Exercise prompt: Where an image appears in the data, omit it and reproduce the rest exactly.

** Opening Input data block **

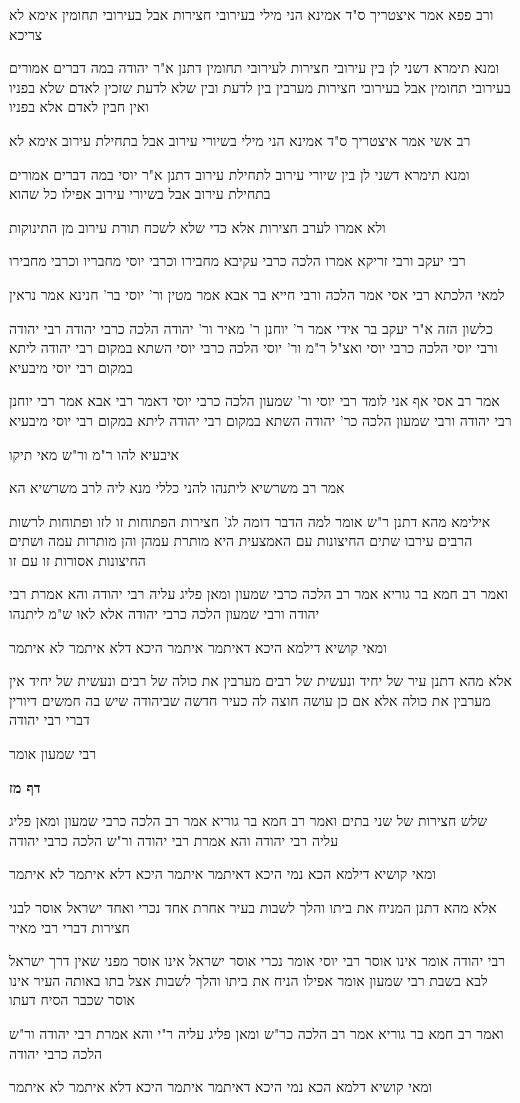 \documentclass[12pt, openany]{book}
\newcommand{\sethebfont}{
\fontsize{10.5pt}{21.0pt} \selectfont
}
\newcommand{\textblock}[1]{
{\sethebfont #1\\}	
}
\newcommand{\sectname}{}
\newcommand{\newsection}[1]{
	\addcontentsline{toc}{section}{#1}
	\renewcommand{\sectname}{#1}	
	\vspace{-\baselineskip}
	\begin{center}
		\textbf{%
\fontsize{16pt}{16pt}\selectfont
			#1}
	\end{center}
	\vspace{-\baselineskip}
	\nopagebreak
}
\begin{document}
\textblock{ורב פפא אמר איצטריך ס"ד אמינא הני מילי בעירובי חצירות אבל בעירובי תחומין אימא לא צריכא}
\textblock{ומנא תימרא דשני לן בין עירובי חצירות לעירובי תחומין דתנן א"ר יהודה במה דברים אמורים בעירובי תחומין אבל בעירובי חצירות מערבין בין לדעת ובין שלא לדעת שזכין לאדם שלא בפניו ואין חבין לאדם אלא בפניו}
\textblock{רב אשי אמר איצטריך ס"ד אמינא הני מילי בשיורי עירוב אבל בתחילת עירוב אימא לא}
\textblock{ומנא תימרא דשני לן בין שיורי עירוב לתחילת עירוב דתנן א"ר יוסי במה דברים אמורים בתחילת עירוב אבל בשיורי עירוב אפילו כל שהוא}
\textblock{ולא אמרו לערב חצירות אלא כדי שלא לשכח תורת עירוב מן התינוקות}
\textblock{רבי יעקב ורבי זריקא אמרו הלכה כרבי עקיבא מחבירו וכרבי יוסי מחבריו וכרבי מחבירו}
\textblock{למאי הלכתא רבי אסי אמר הלכה ורבי חייא בר אבא אמר מטין ור' יוסי בר' חנינא אמר נראין}
\textblock{כלשון הזה א"ר יעקב בר אידי אמר ר' יוחנן ר' מאיר ור' יהודה הלכה כרבי יהודה רבי יהודה ורבי יוסי הלכה כרבי יוסי ואצ"ל ר"מ ור' יוסי הלכה כרבי יוסי השתא במקום רבי יהודה ליתא במקום רבי יוסי מיבעיא}
\textblock{אמר רב אסי אף אני לומד רבי יוסי ור' שמעון הלכה כרבי יוסי דאמר רבי אבא אמר רבי יוחנן רבי יהודה ורבי שמעון הלכה כר' יהודה השתא במקום רבי יהודה ליתא במקום רבי יוסי מיבעיא}
\textblock{איבעיא להו ר"מ ור"ש מאי תיקו}
\textblock{אמר רב משרשיא ליתנהו להני כללי מנא ליה לרב משרשיא הא}
\textblock{אילימא מהא דתנן ר"ש אומר למה הדבר דומה לג' חצירות הפתוחות זו לזו ופתוחות לרשות הרבים עירבו שתים החיצונות עם האמצעית היא מותרת עמהן והן מותרות עמה ושתים החיצונות אסורות זו עם זו}
\textblock{ואמר רב חמא בר גוריא אמר רב הלכה כרבי שמעון ומאן פליג עליה רבי יהודה והא אמרת רבי יהודה ורבי שמעון הלכה כרבי יהודה אלא לאו ש"מ ליתנהו}
\textblock{ומאי קושיא דילמא היכא דאיתמר איתמר היכא דלא איתמר לא איתמר}
\textblock{אלא מהא דתנן עיר של יחיד ונעשית של רבים מערבין את כולה של רבים ונעשית של יחיד אין מערבין את כולה אלא אם כן עושה חוצה לה כעיר חדשה שביהודה שיש בה חמשים דיורין דברי רבי יהודה}
\textblock{רבי שמעון אומר}
\newsection{דף מז}
\textblock{שלש חצירות של שני בתים ואמר רב חמא בר גוריא אמר רב הלכה כרבי שמעון ומאן פליג עליה רבי יהודה והא אמרת רבי יהודה ור"ש הלכה כרבי יהודה}
\textblock{ומאי קושיא דילמא הכא נמי היכא דאיתמר איתמר היכא דלא איתמר לא איתמר}
\textblock{אלא מהא דתנן המניח את ביתו והלך לשבות בעיר אחרת אחד נכרי ואחד ישראל אוסר לבני חצירות דברי רבי מאיר}
\textblock{רבי יהודה אומר אינו אוסר רבי יוסי אומר נכרי אוסר ישראל אינו אוסר מפני שאין דרך ישראל לבא בשבת רבי שמעון אומר אפילו הניח את ביתו והלך לשבות אצל בתו באותה העיר אינו אוסר שכבר הסיח דעתו}
\textblock{ואמר רב חמא בר גוריא אמר רב הלכה כר"ש ומאן פליג עליה ר"י והא אמרת רבי יהודה ור"ש הלכה כרבי יהודה}
\textblock{ומאי קושיא דלמא הכא נמי היכא דאיתמר איתמר היכא דלא איתמר לא איתמר}
\end{document}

** Closing Input data block **

Response:
 \documentclass[12pt, openany]{book}
\newcommand{\sethebfont}{
\fontsize{10.5pt}{21.0pt} \selectfont
}
\newcommand{\textblock}[1]{
{\sethebfont #1\\}	
}
\newcommand{\sectname}{}
\newcommand{\newsection}[1]{
	\addcontentsline{toc}{section}{#1}
	\renewcommand{\sectname}{#1}	
	\vspace{-\baselineskip}
	\begin{center}
		\textbf{%
\fontsize{16pt}{16pt}\selectfont
			#1}
	\end{center}
	\vspace{-\baselineskip}
	\nopagebreak
}
\begin{document}
\textblock{ורב פפא אמר איצטריך ס"ד אמינא הני מילי בעירובי חצירות אבל בעירובי תחומין אימא לא צריכא}
\textblock{ומנא תימרא דשני לן בין עירובי חצירות לעירובי תחומין דתנן א"ר יהודה במה דברים אמורים בעירובי תחומין אבל בעירובי חצירות מערבין בין לדעת ובין שלא לדעת שזכין לאדם שלא בפניו ואין חבין לאדם אלא בפניו}
\textblock{רב אשי אמר איצטריך ס"ד אמינא הני מילי בשיורי עירוב אבל בתחילת עירוב אימא לא}
\textblock{ומנא תימרא דשני לן בין שיורי עירוב לתחילת עירוב דתנן א"ר יוסי במה דברים אמורים בתחילת עירוב אבל בשיורי עירוב אפילו כל שהוא}
\textblock{ולא אמרו לערב חצירות אלא כדי שלא לשכח תורת עירוב מן התינוקות}
\textblock{רבי יעקב ורבי זריקא אמרו הלכה כרבי עקיבא מחבירו וכרבי יוסי מחבריו וכרבי מחבירו}
\textblock{למאי הלכתא רבי אסי אמר הלכה ורבי חייא בר אבא אמר מטין ור' יוסי בר' חנינא אמר נראין}
\textblock{כלשון הזה א"ר יעקב בר אידי אמר ר' יוחנן ר' מאיר ור' יהודה הלכה כרבי יהודה רבי יהודה ורבי יוסי הלכה כרבי יוסי ואצ"ל ר"מ ור' יוסי הלכה כרבי יוסי השתא במקום רבי יהודה ליתא במקום רבי יוסי מיבעיא}
\textblock{אמר רב אסי אף אני לומד רבי יוסי ור' שמעון הלכה כרבי יוסי דאמר רבי אבא אמר רבי יוחנן רבי יהודה ורבי שמעון הלכה כר' יהודה השתא במקום רבי יהודה ליתא במקום רבי יוסי מיבעיא}
\textblock{איבעיא להו ר"מ ור"ש מאי תיקו}
\textblock{אמר רב משרשיא ליתנהו להני כללי מנא ליה לרב משרשיא הא}
\textblock{אילימא מהא דתנן ר"ש אומר למה הדבר דומה לג' חצירות הפתוחות זו לזו ופתוחות לרשות הרבים עירבו שתים החיצונות עם האמצעית היא מותרת עמהן והן מותרות עמה ושתים החיצונות אסורות זו עם זו}
\textblock{ואמר רב חמא בר גוריא אמר רב הלכה כרבי שמעון ומאן פליג עליה רבי יהודה והא אמרת רבי יהודה ורבי שמעון הלכה כרבי יהודה אלא לאו ש"מ ליתנהו}
\textblock{ומאי קושיא דילמא היכא דאיתמר איתמר היכא דלא איתמר לא איתמר}
\textblock{אלא מהא דתנן עיר של יחיד ונעשית של רבים מערבין את כולה של רבים ונעשית של יחיד אין מערבין את כולה אלא אם כן עושה חוצה לה כעיר חדשה שביהודה שיש בה חמשים דיורין דברי רבי יהודה}
\textblock{רבי שמעון אומר}
\newsection{דף מז}
\textblock{שלש חצירות של שני בתים ואמר רב חמא בר גוריא אמר רב הלכה כרבי שמעון ומאן פליג עליה רבי יהודה והא אמרת רבי יהודה ור"ש הלכה כרבי יהודה}
\textblock{ומאי קושיא דילמא הכא נמי היכא דאיתמר איתמר היכא דלא איתמר לא איתמר}
\textblock{אלא מהא דתנן המניח את ביתו והלך לשבות בעיר אחרת אחד נכרי ואחד ישראל אוסר לבני חצירות דברי רבי מאיר}
\textblock{רבי יהודה אומר אינו אוסר רבי יוסי אומר נכרי אוסר ישראל אינו אוסר מפני שאין דרך ישראל לבא בשבת רבי שמעון אומר אפילו הניח את ביתו והלך לשבות אצל בתו באותה העיר אינו אוסר שכבר הסיח דעתו}
\textblock{ואמר רב חמא בר גוריא אמר רב הלכה כר"ש ומאן פליג עליה ר"י והא אמרת רבי יהודה ור"ש הלכה כרבי יהודה}
\textblock{ומאי קושיא דלמא הכא נמי היכא דאיתמר איתמר היכא דלא איתמר לא איתמר}
\end{document}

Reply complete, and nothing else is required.